Halloween is a contentious issue in Australia. For every person who enjoys the festivities, there is a person who does not. We spoke to two women about why they feel the way they do about Halloween.
FOR – Bronwyn Lines, Halls Head.
Once again the Halloween debate comes up – as it does every year – in our house we celebrate, we put decorations up, we dress up, we give out treats and yes we trick or treat.
At 5.30pm our friends and family meet at our home and we all go with our children door knocking.
This is the time of year we get to chat to our community members instead of the usual fleeting waves we give each other.
We get to know new neighbours and catch up with the old.
We have rules, our children must not knock on houses that have signs saying they do not participate, if a house has no decorations, knock once then leave.
If a home does not participate we say that’s ok not everyone does and we hope you have a lovely spring night.
Accepting everyone is different and has different views is an excellent way to bring up inclusive and kind children.
They must use their manners, say thankyou and please and ask how a neighbour is today.
Teaching social skills go hand in hand with stranger danger, Halloween is the only time for accepting gifts from strangers, while with an adult, we never go into a person’s home without our parents, and we learn to trust our gut when engaging with others.
We have also noted without prompting our children to share, that they share their goodies with each other, if they come across another child that doesn’t have as much they share their loot and heaven forbid any child walks past with nothing – they all dive into their buckets to even it out for everyone.

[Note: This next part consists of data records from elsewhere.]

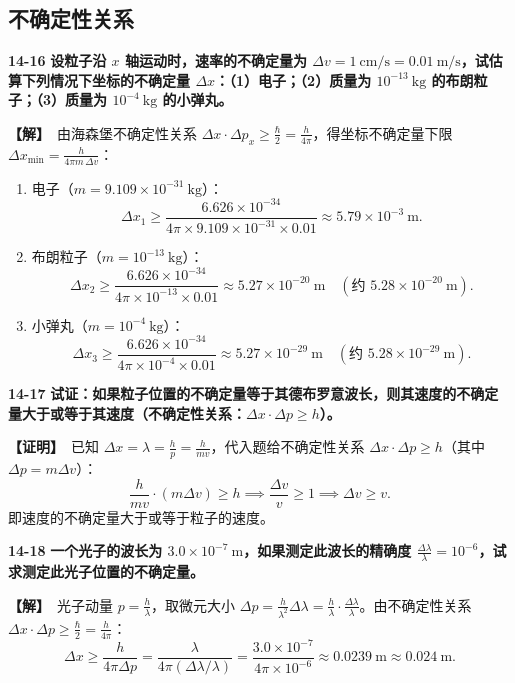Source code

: \documentclass[zihao=5,a4paper,UTF8]{ctexart}
\newenvironment{prob}[2]{%
    \par\vspace{6pt}\noindent\textbf{\color{navy}#1} \textbf{#2}\par\nopagebreak\vspace{2pt}%
}{%
    \par\vspace{4pt}%
}
\newcommand{\sol}{\noindent\textbf{\color{tealaccent}【解】}\ }
\newcommand{\proofbegin}{\noindent\textbf{\color{tealaccent}【证明】}\ }
\begin{document}
\subsection{不确定性关系}

\begin{prob}{14-16}{设粒子沿 $x$ 轴运动时，速率的不确定量为 $\Delta v = 1\ \mathrm{cm/s} = 0.01\ \mathrm{m/s}$，试估算下列情况下坐标的不确定量 $\Delta x$：（1）电子；（2）质量为 $10^{-13}\ \mathrm{kg}$ 的布朗粒子；（3）质量为 $10^{-4}\ \mathrm{kg}$ 的小弹丸。}
\sol 由海森堡不确定性关系 $\Delta x\cdot \Delta p_x \ge \frac{\hbar}{2} = \frac{h}{4\pi}$，得坐标不确定量下限 $\Delta x_{\min} = \frac{h}{4\pi m\,\Delta v}$：
\begin{enumerate}[leftmargin=2em, itemsep=2pt]
    \item 电子（$m = 9.109\times 10^{-31}\ \mathrm{kg}$）：
    \[
        \Delta x_1 \ge \frac{6.626\times 10^{-34}}{4\pi\times 9.109\times 10^{-31}\times 0.01} \approx 5.79\times 10^{-3}\ \mathrm{m}.
    \]
    \item 布朗粒子（$m = 10^{-13}\ \mathrm{kg}$）：
    \[
        \Delta x_2 \ge \frac{6.626\times 10^{-34}}{4\pi\times 10^{-13}\times 0.01} \approx 5.27\times 10^{-20}\ \mathrm{m}\quad (\text{约 } 5.28\times 10^{-20}\ \mathrm{m}).
    \]
    \item 小弹丸（$m = 10^{-4}\ \mathrm{kg}$）：
    \[
        \Delta x_3 \ge \frac{6.626\times 10^{-34}}{4\pi\times 10^{-4}\times 0.01} \approx 5.27\times 10^{-29}\ \mathrm{m}\quad (\text{约 } 5.28\times 10^{-29}\ \mathrm{m}).
    \]
\end{enumerate}
\end{prob}

\begin{prob}{14-17}{试证：如果粒子位置的不确定量等于其德布罗意波长，则其速度的不确定量大于或等于其速度（不确定性关系：$\Delta x\cdot \Delta p \ge h$）。}
\proofbegin 已知 $\Delta x = \lambda = \frac{h}{p} = \frac{h}{mv}$，代入题给不确定性关系 $\Delta x\cdot \Delta p \ge h$（其中 $\Delta p = m\Delta v$）：
\[
    \frac{h}{mv}\cdot (m\Delta v) \ge h \implies \frac{\Delta v}{v} \ge 1 \implies \Delta v \ge v.
\]
即速度的不确定量大于或等于粒子的速度。
\end{prob}

\begin{prob}{14-18}{一个光子的波长为 $3.0\times 10^{-7}\ \mathrm{m}$，如果测定此波长的精确度 $\frac{\Delta\lambda}{\lambda} = 10^{-6}$，试求测定此光子位置的不确定量。}
\sol 光子动量 $p = \frac{h}{\lambda}$，取微元大小 $\Delta p = \frac{h}{\lambda^2}\Delta\lambda = \frac{h}{\lambda}\cdot\frac{\Delta\lambda}{\lambda}$。由不确定性关系 $\Delta x\cdot \Delta p \ge \frac{\hbar}{2} = \frac{h}{4\pi}$：
\[
    \Delta x \ge \frac{h}{4\pi \Delta p} = \frac{\lambda}{4\pi (\Delta\lambda / \lambda)} = \frac{3.0\times 10^{-7}}{4\pi\times 10^{-6}} \approx 0.0239\ \mathrm{m} \approx 0.024\ \mathrm{m}.
\]
\end{prob}
\end{document}
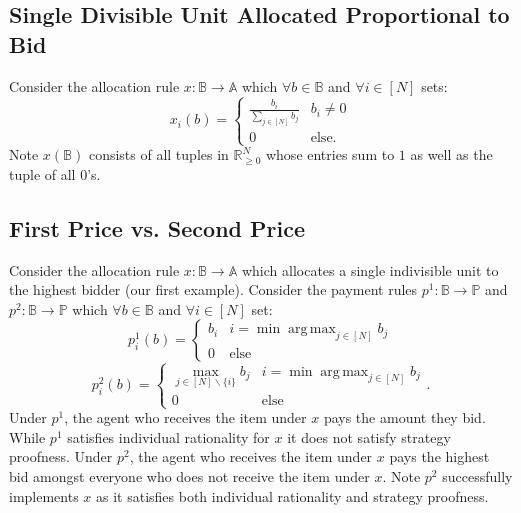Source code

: \documentclass[11pt]{article}
\DeclareMathOperator*{\argmax}{arg\,max}
\theoremstyle{definition}
\theoremstyle{plain}
\begin{document}
\subsection*{Single Divisible Unit Allocated Proportional to Bid}
Consider the allocation rule $x:\mathbb{B} \to \mathbb{A}$ which $\forall b \in
\mathbb{B}$ and $\forall i \in [N]$ sets:
$$x_i(b)=\begin{cases} \frac{b_i}{\sum_{j \in [N]} b_j} & b_i \neq 0 \\ 0 &
\text{else}. \end{cases}$$
Note $x(\mathbb{B})$ consists of all tuples in $\mathbb{R}^N_{\geq 0}$ whose
entries sum to $1$ as well as the tuple of all $0$'s.
\subsection*{First Price vs. Second Price}
Consider the allocation rule $x: \mathbb{B} \to \mathbb{A}$ which allocates a
single indivisible unit to the highest bidder (our first example). Consider the
payment rules $p^1: \mathbb{B} \to \mathbb{P}$ and $p^2: \mathbb{B} \to \mathbb{P}$
which $\forall b \in \mathbb{B}$ and $\forall i \in [N]$ set:
$$p^1_i(b)=\begin{cases}b_i & i=\min \argmax_{j \in [N]} b_j \\ 0 & \text{else}
\end{cases}$$
$$p^2_i(b)=\begin{cases} \max_{j \in [N] \backslash \{i\}} b_j & i=\min \argmax_{j
\in [N]} b_j \\ 0 & \text{else} \end{cases}.$$
Under $p^1$, the agent who receives the item under $x$ pays the amount they bid.
While $p^1$ satisfies individual rationality for $x$ it does not satisfy strategy
proofness. Under $p^2$, the agent who receives the item under $x$ pays the highest
bid amongst everyone who does not receive the item under $x$. Note $p^2$
successfully implements $x$ as it satisfies both individual rationality and
strategy proofness.
\end{document}
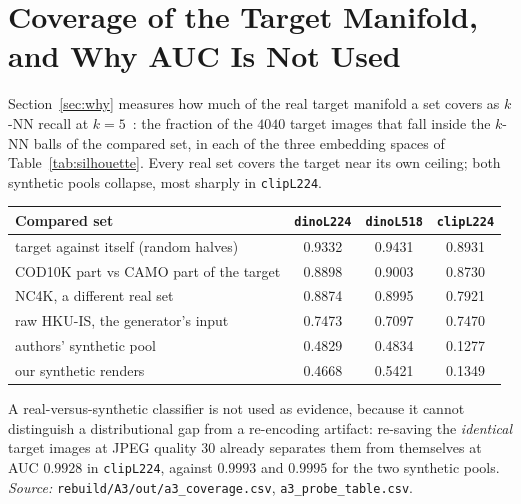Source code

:\section{Coverage of the Target Manifold, and Why AUC Is Not Used}
\label{app:coverage}

Section~\ref{sec:why} measures how much of the real target manifold a set covers as $k$-NN recall
at $k = 5$~\citep{kynkaanniemi2019improved}: the fraction of the $4040$ target images that fall inside
the $k$-NN balls of the compared set, in each of the three embedding spaces of Table~\ref{tab:silhouette}.
Every real set covers the target near its own ceiling; both synthetic pools collapse, most sharply in
\texttt{clipL224}.

\begin{center}\small
\begin{tabular}{lccc}
\toprule
Compared set & \texttt{dinoL224} & \texttt{dinoL518} & \texttt{clipL224} \\
\midrule
target against itself (random halves) & 0.9332 & 0.9431 & 0.8931 \\
COD10K part vs CAMO part of the target & 0.8898 & 0.9003 & 0.8730 \\
NC4K, a different real set & 0.8874 & 0.8995 & 0.7921 \\
raw HKU-IS, the generator's input & 0.7473 & 0.7097 & 0.7470 \\
authors' synthetic pool & 0.4829 & 0.4834 & 0.1277 \\
our synthetic renders & 0.4668 & 0.5421 & 0.1349 \\
\bottomrule
\end{tabular}
\end{center}

A real-versus-synthetic classifier is not used as evidence, because it cannot distinguish a
distributional gap from a re-encoding artifact: re-saving the \emph{identical} target images at
JPEG quality $30$ already separates them from themselves at AUC $0.9928$ in \texttt{clipL224}, against
$0.9993$ and $0.9995$ for the two synthetic pools. \emph{Source:} \texttt{rebuild/A3/out/a3\_coverage.csv},
\texttt{a3\_probe\_table.csv}.
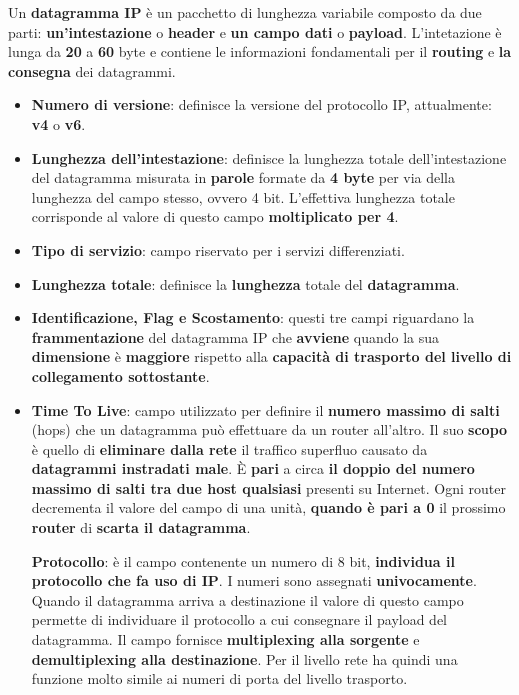 \documentclass[11pt,a4paper,oneside]{book}
\theoremstyle{definition}
\begin{document}
Un \textbf{datagramma IP} è un pacchetto di lunghezza variabile composto da due parti: \textbf{un'intestazione} o \textbf{header} e \textbf{un campo dati} o \textbf{payload}.
L'intetazione è lunga da \textbf{20} a \textbf{60} byte e contiene le informazioni fondamentali per il \textbf{routing} e \textbf{la consegna} dei datagrammi.
\begin{itemize}
	\item \textbf{Numero di versione}: definisce la versione del protocollo IP, attualmente: \textbf{v4} o \textbf{v6}.
	\item \textbf{Lunghezza dell'intestazione}: definisce la lunghezza totale dell'intestazione del datagramma misurata in \textbf{parole} formate da \textbf{4 byte} per via della lunghezza del campo stesso, ovvero 4 bit. L'effettiva lunghezza totale corrisponde al valore di questo campo \textbf{moltiplicato per 4}.
	\item \textbf{Tipo di servizio}: campo riservato per i servizi differenziati.
	\item \textbf{Lunghezza totale}: definisce la \textbf{lunghezza} totale del \textbf{datagramma}.
	\item \textbf{Identificazione, Flag e Scostamento}: questi tre campi riguardano la \textbf{frammentazione} del datagramma IP che \textbf{avviene} quando la sua  \textbf{dimensione} è \textbf{maggiore} rispetto alla \textbf{capacità di trasporto del livello di collegamento sottostante}.
	\item \textbf{Time To Live}: campo utilizzato per definire il \textbf{numero massimo di salti} (hops) che un datagramma può effettuare da un router all'altro. Il suo \textbf{scopo} è quello di \textbf{eliminare dalla rete} il traffico superfluo causato da \textbf{datagrammi instradati male}. È \textbf{pari} a circa \textbf{il doppio del numero massimo di salti tra due host qualsiasi} presenti su Internet. Ogni router decrementa il valore del campo di una unità, \textbf{quando è pari a 0} il prossimo \textbf{router} di \textbf{scarta il datagramma}.

	      \pagebreak

	      \textbf{Protocollo}: è il campo contenente un numero di 8 bit, \textbf{individua il protocollo che fa uso di IP}. I numeri sono assegnati \textbf{univocamente}. Quando il datagramma arriva a destinazione il valore di questo campo permette di individuare il protocollo a cui consegnare il payload del datagramma. Il campo fornisce \textbf{multiplexing alla sorgente} e \textbf{demultiplexing alla destinazione}. Per il livello rete ha quindi una funzione molto simile ai numeri di porta del livello trasporto.


\end{itemize}
\end{document}
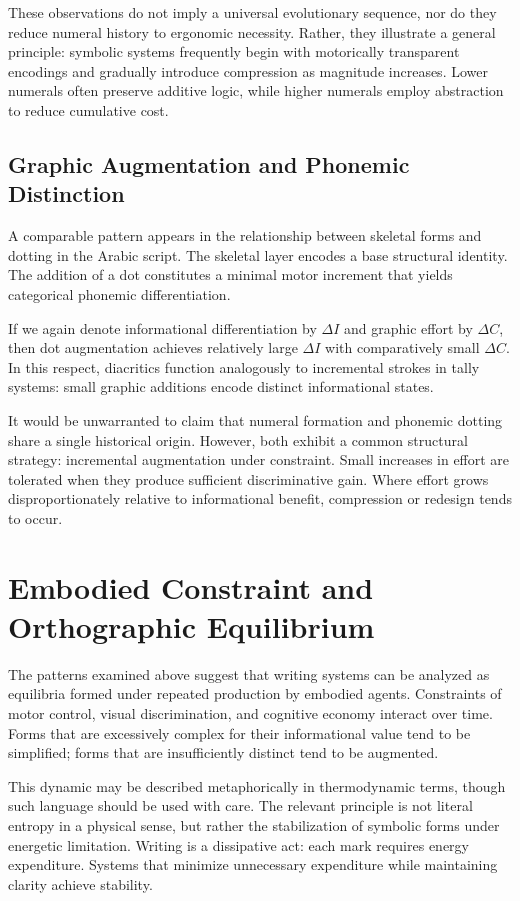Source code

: \documentclass[11pt]{article}
\begin{document}
These observations do not imply a universal evolutionary sequence, nor do they reduce numeral history to ergonomic necessity. Rather, they illustrate a general principle: symbolic systems frequently begin with motorically transparent encodings and gradually introduce compression as magnitude increases. Lower numerals often preserve additive logic, while higher numerals employ abstraction to reduce cumulative cost.

\subsection{Graphic Augmentation and Phonemic Distinction}

A comparable pattern appears in the relationship between skeletal forms and dotting in the Arabic script. The skeletal layer encodes a base structural identity. The addition of a dot constitutes a minimal motor increment that yields categorical phonemic differentiation.

If we again denote informational differentiation by $\Delta I$ and graphic effort by $\Delta C$, then dot augmentation achieves relatively large $\Delta I$ with comparatively small $\Delta C$. In this respect, diacritics function analogously to incremental strokes in tally systems: small graphic additions encode distinct informational states.

It would be unwarranted to claim that numeral formation and phonemic dotting share a single historical origin. However, both exhibit a common structural strategy: incremental augmentation under constraint. Small increases in effort are tolerated when they produce sufficient discriminative gain. Where effort grows disproportionately relative to informational benefit, compression or redesign tends to occur.

\section{Embodied Constraint and Orthographic Equilibrium}

The patterns examined above suggest that writing systems can be analyzed as equilibria formed under repeated production by embodied agents. Constraints of motor control, visual discrimination, and cognitive economy interact over time. Forms that are excessively complex for their informational value tend to be simplified; forms that are insufficiently distinct tend to be augmented.

This dynamic may be described metaphorically in thermodynamic terms, though such language should be used with care. The relevant principle is not literal entropy in a physical sense, but rather the stabilization of symbolic forms under energetic limitation. Writing is a dissipative act: each mark requires energy expenditure. Systems that minimize unnecessary expenditure while maintaining clarity achieve stability.
\end{document}
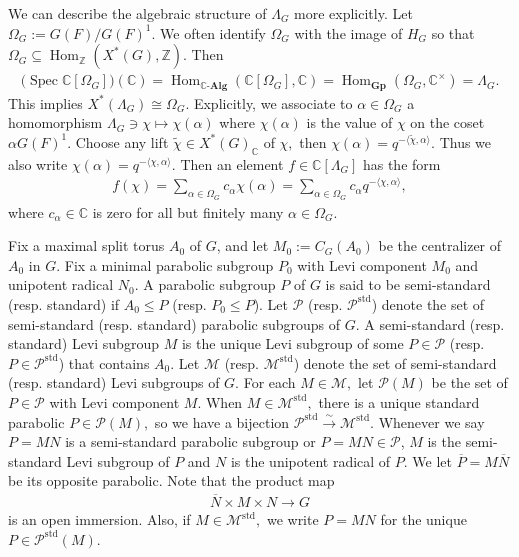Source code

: \documentclass[10pt]{amsart}
\theoremstyle{definition}
\numberwithin{equation}{section}
\DeclareMathOperator{\Hom}{\mathrm{Hom}}
\DeclareMathOperator{\Spec}{\mathrm{Spec}}
\numberwithin{equation}{subsection}
\newcommand{\ZZ}{\mathbb{Z}}
\newcommand{\CC}{\mathbb{C}}
\begin{document}
 We can describe the algebraic structure of $\Lambda_G$ more explicitly. Let $\Omega_G := G(F)/G(F)^1$. We often identify $\Omega_G$ with the image of $H_G$ so that $\Omega_G\subseteq \Hom_{\ZZ}(X^*(G),\ZZ)$. Then
\begin{align*}
    \bigg(\Spec \CC[\Omega_G]\bigg)(\CC) = \Hom_{\CC\textrm{-}\textbf{Alg}}(\CC[\Omega_G],\CC) = \Hom_{\textbf{Gp}}(\Omega_G,\CC^\times) = \Lambda_G.
\end{align*}
This implies $X^*(\Lambda_G) \cong \Omega_G$. Explicitly, we associate to $\alpha\in\Omega_G$ a homomorphism $\Lambda_G\ni\chi\mapsto \chi(\alpha)$ where $\chi(\alpha)$ is the value of $\chi$ on the coset $\alpha G(F)^1$. Choose any lift $\tilde{\chi}\in X^\ast(G)_\CC$ of $\chi,$ then $\chi(\alpha)=q^{-\langle \tilde{\chi},\alpha\rangle}.$ Thus we also write $\chi(\alpha) =q^{-\langle\chi,\alpha\rangle}.$ Then an element $f\in \CC[\Lambda_G]$ has the form
\begin{align}\label{LambdaG:poly:supp}
    f(\chi) = \sum_{\alpha\in \Omega_G} c_\alpha \chi(\alpha) = \sum_{\alpha\in \Omega_G} c_\alpha q^{-\langle\chi,\alpha\rangle},
\end{align}
where $c_\alpha\in \CC$ is zero for all but finitely many $\alpha\in\Omega_G$. 


Fix a maximal split torus $A_0$ of $G$, and let $M_0:=C_G(A_0)$ be the centralizer of $A_0$ in $G$. Fix a minimal parabolic subgroup $P_0$ with Levi component $M_0$ and unipotent radical $N_0$. A parabolic subgroup $P$ of $G$ is said to be semi-standard (resp. standard) if $A_0\le P$ (resp. $P_0\le P$). Let $\mathcal{P}$ (resp. $\mathcal{P}^{\mathrm{std}}$) denote the set of semi-standard (resp. standard) parabolic subgroups of $G$. A semi-standard (resp. standard) Levi
subgroup $M$ is the unique Levi subgroup of some $P\in \mathcal{P}$ (resp. $P\in\mathcal{P}^{\mathrm{std}}$) that contains
$A_0$. Let $\mathcal{M}$ (resp. $\mathcal{M}^{\mathrm{std}}$) denote the set of semi-standard (resp. standard) Levi subgroups of $G$. For each $M\in \mathcal{M},$ let $\mathcal{P}(M)$ be the set of $P\in \mathcal{P}$ with Levi component $M$. When $M\in \mathcal{M}^{\mathrm{std}},$ there is a unique standard parabolic $P\in \mathcal{P}(M),$ so we have a bijection $\mathcal{P}^{\mathrm{std}}\stackrel{\sim}{\longrightarrow} \mathcal{M}^{\mathrm{std}}.$ Whenever we say $P=MN$ is a semi-standard parabolic subgroup or $P=MN\in \mathcal{P}$, $M$ is the semi-standard Levi subgroup of $P$ and $N$ is the unipotent radical of $P$. We let  $\overline{P}=M\overline{N}$ be its opposite parabolic. Note that the product map
\begin{align*}
    \overline{N}\times M\times N\longrightarrow G
\end{align*}
is an open immersion. Also, if $M\in \mathcal{M}^{\mathrm{std}},$ we write $P=MN$ for the unique $P\in \mathcal{P}^{\mathrm{std}}(M).$
\end{document}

For us parents it’s a time to relax, smile at our kids and laugh at their antics, while not thinking about work, housework or worries.
Plus walking in the spring is nice in Mandurah.
Our country is a melting pot of cultures, a beautiful diverse range of dance, customs, and glorious food.
So to us embracing this tradition is a part of being Australian and being part of a sharing community and enjoying where we live.
Its a part of accepting those who take part and those who do not.
If you do not participate – don’t be a grump and don’t dampen my kids’ learning or fun.
Just put out a sign saying you don’t participate, we respect that and I teach my kids to respect your views, so show them you respect theirs as well.
AGAINST – Kellie Gardiner, Secret Harbour.
I don’t really have a major reason, I just don’t like it.
I think it is an American holiday brought to Australia by confectionary companies and people looking for an excuse to throw a party.
People say it’s a Celtic tradition, but until now it hasn’t been a tradition in Australia.
Is Australia just the sheep that follows the rest of the world?
With the obesity epidemic in children becoming worse we shouldn’t encourage them to beg for copious amounts of lollies.
I also have concerns about safety – I don’t feel comfortable with kids walking alone and knocking on stranger’s doors.